All the beautiful plants and trees in bloom and so much potential to be out there with my camera taking it all in, but the recent heat and humidity are in direct correlation with my almost complete lack of desire and motivation to do much more than sit in the cool of an air-conditioned room with a good book or movie. I did manage, a few weeks ago, to be near the Whitney Museum in lower Manhattan on a day that was, by my standards, a perfect summer day and did a little ‘street photography’ which I have come to enjoy doing.

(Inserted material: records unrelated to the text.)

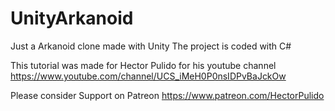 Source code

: # UnityArkanoid

Just a Arkanoid clone made with Unity 
The project is coded with C#

This tutorial was made for Hector Pulido for his youtube channel 
https://www.youtube.com/channel/UCS_iMeH0P0nsIDPvBaJckOw

Please consider Support on Patreon 
https://www.patreon.com/HectorPulido
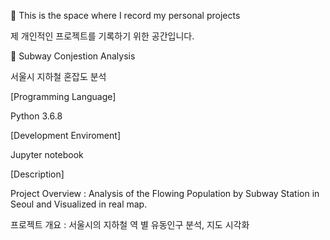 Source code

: :book: This is the space where I record my personal projects

제 개인적인 프로젝트를 기록하기 위한 공간입니다.



:round_pushpin: Subway Conjestion Analysis

서울시 지하철 혼잡도 분석



[Programming Language]

Python 3.6.8



[Development Enviroment]

Jupyter notebook



[Description]

Project Overview : Analysis of the Flowing Population by Subway Station in Seoul and Visualized in real map.

프로젝트 개요 : 서울시의 지하철 역 별 유동인구 분석, 지도 시각화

It takes a little courage to do ‘street photography’, as I am learning, especially when one is not using a zoom lens that allows one to be far enough from the subjects to not be noticed. In the case of these few photos I only had with me my ‘nifty 50″ lens- a prime lens that does not zoom in and out but instead relies on the photographer to be the ‘zoom’ and use one’s legs and feet to get closer. I was too lazy that day to get up from my seat but I still hope I captured a little of what Merton saw standing in the midst of human activity. The appeal of seeing life happen, hopefully seeing love happen in the smallest of details, of people being connected and, as he writes: “exercises all the deepest capacities of our nature”. Just maybe, in the middle of all the unrest and fear and tragedy and hate that surrounds us now on an almost daily basis, it’s good to sit back on a lazy summer day and watch the world go by as each of us tries in our own small but significant ways to be for ourselves and others islands of love and peace.
While I was snapping away I was thinking of some of the things I’ve read in Thomas Merton’s book, Conjectures of a Guilty Bystander. May be the lazy way out for me is to rely on Thomas Merton to express how I feel but what are hot summer days for if not to be lazy?



He writes:
“…First of all, the Law of Love is the deepest law of our nature, not something extraneous and alien to our nature. Our nature inclines us to love, and to love freely.
The deepest and most fundamental exigency of the divine law in our hearts is that we should reach our fulfillment by loving. It is not enough for us to possess human nature, we have to act as humans, we have to exercise all the deepest capacities of our nature…
The demands of the Law of Love are progressive. We begin by loving life itself, by loving survival at any price. Hence, we must first of all love ourselves. But as we grow we must love others. We must love them as our own fulfillment. Then we must come to love them in order to fulfill them, to develop their capacity to love, and finally we must love others and ourselves in and for God.”